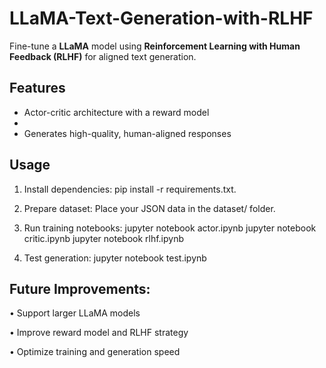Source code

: # LLaMA-Text-Generation-with-RLHF

Fine-tune a **LLaMA** model using **Reinforcement Learning with Human Feedback (RLHF)** for aligned text generation.

## Features

- Actor-critic architecture with a reward model
- 
- Generates high-quality, human-aligned responses  

## Usage

1. Install dependencies: pip install -r requirements.txt.

2. Prepare dataset: Place your JSON data in the dataset/ folder.

3. Run training notebooks:
jupyter notebook actor.ipynb
jupyter notebook critic.ipynb
jupyter notebook rlhf.ipynb

4. Test generation: jupyter notebook test.ipynb

## Future Improvements:

• Support larger LLaMA models

• Improve reward model and RLHF strategy

• Optimize training and generation speed
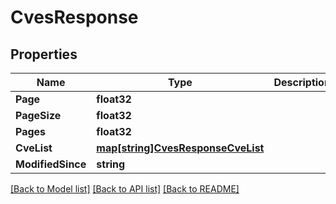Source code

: # CvesResponse

## Properties

Name | Type | Description | Notes
------------ | ------------- | ------------- | -------------
**Page** | **float32** |  | [optional] 
**PageSize** | **float32** |  | [optional] 
**Pages** | **float32** |  | [optional] 
**CveList** | [**map[string]CvesResponseCveList**](CvesResponse_cve_list.md) |  | [optional] 
**ModifiedSince** | **string** |  | [optional] 

[[Back to Model list]](../README.md#documentation-for-models) [[Back to API list]](../README.md#documentation-for-api-endpoints) [[Back to README]](../README.md)


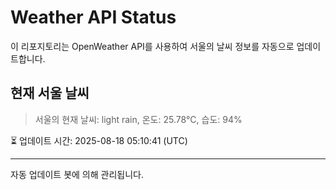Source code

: 
# Weather API Status

이 리포지토리는 OpenWeather API를 사용하여 서울의 날씨 정보를 자동으로 업데이트합니다.

## 현재 서울 날씨
> 서울의 현재 날씨: light rain, 온도: 25.78°C, 습도: 94%

⏳ 업데이트 시간: 2025-08-18 05:10:41 (UTC)

---
자동 업데이트 봇에 의해 관리됩니다.
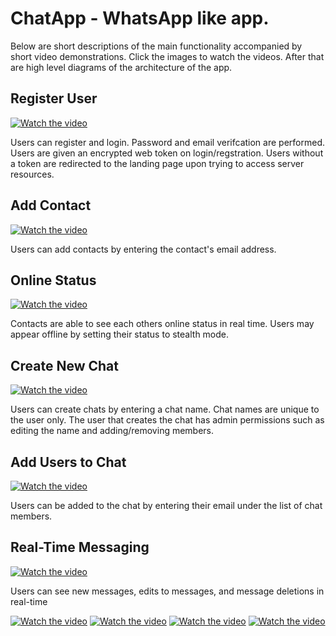 <h1>ChatApp - WhatsApp like app.</h1>

<p>Below are short descriptions of the main functionality accompanied by short video demonstrations. Click the images to watch the videos. After that are high level diagrams of the architecture of the app.</p>

<h2>Register User</h2>

[![Watch the video](https://img.youtube.com/vi/MoZRt9O_67c/hqdefault.jpg)](https://www.youtube.com/watch?v=MoZRt9O_67c)

<p>Users can register and login. Password and email verifcation are performed. Users are given an encrypted web token on login/regstration. Users without a token are redirected to the landing page upon trying to access server resources.</p>

<h2>Add Contact</h2>

[![Watch the video](https://img.youtube.com/vi/XLF5jOyDFWg/hqdefault.jpg)](https://www.youtube.com/watch?v=XLF5jOyDFWg)

<p>Users can add contacts by entering the contact's email address.</p>

<h2>Online Status</h2>

[![Watch the video](https://img.youtube.com/vi/X5zlCl32LCw/hqdefault.jpg)](https://www.youtube.com/watch?v=X5zlCl32LCw)

<p>Contacts are able to see each others online status in real time. Users may appear offline by setting their status to stealth mode.</p>

<h2>Create New Chat</h2>

[![Watch the video](https://img.youtube.com/vi/L8zrmb52pho/hqdefault.jpg)](https://www.youtube.com/watch?v=L8zrmb52pho)

<p>Users can create chats by entering a chat name. Chat names are unique to the user only. The user that creates the chat has admin permissions such as editing the name and adding/removing members.</p>

<h2>Add Users to Chat</h2>

[![Watch the video](https://img.youtube.com/vi/0f6sfHE9vwE/hqdefault.jpg)](https://www.youtube.com/watch?v=0f6sfHE9vwE)

<p>Users can be added to the chat by entering their email under the list of chat members.</p>

<h2>Real-Time Messaging</h2>

[![Watch the video](https://img.youtube.com/vi/pisHYtknUJ0/hqdefault.jpg)](https://www.youtube.com/watch?v=pisHYtknUJ0)

<p>Users can see new messages, edits to messages, and message deletions in real-time</p>

[![Watch the video](https://img.youtube.com/vi/MoZRt9O_67c/hqdefault.jpg)](https://www.youtube.com/watch?v=MoZRt9O_67c)
[![Watch the video](https://img.youtube.com/vi/MoZRt9O_67c/hqdefault.jpg)](https://www.youtube.com/watch?v=MoZRt9O_67c)
[![Watch the video](https://img.youtube.com/vi/MoZRt9O_67c/hqdefault.jpg)](https://www.youtube.com/watch?v=MoZRt9O_67c)
[![Watch the video](https://img.youtube.com/vi/MoZRt9O_67c/hqdefault.jpg)](https://www.youtube.com/watch?v=MoZRt9O_67c)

======

▸ **Your assignment**:
Every line of the entries above that holds "LLaMA" should be copied out.

▸ **Finished task**:
: # LLaMA-Text-Generation-with-RLHF
Fine-tune a **LLaMA** model using **Reinforcement Learning with Human Feedback (RLHF)** for aligned text generation.
• Support larger LLaMA models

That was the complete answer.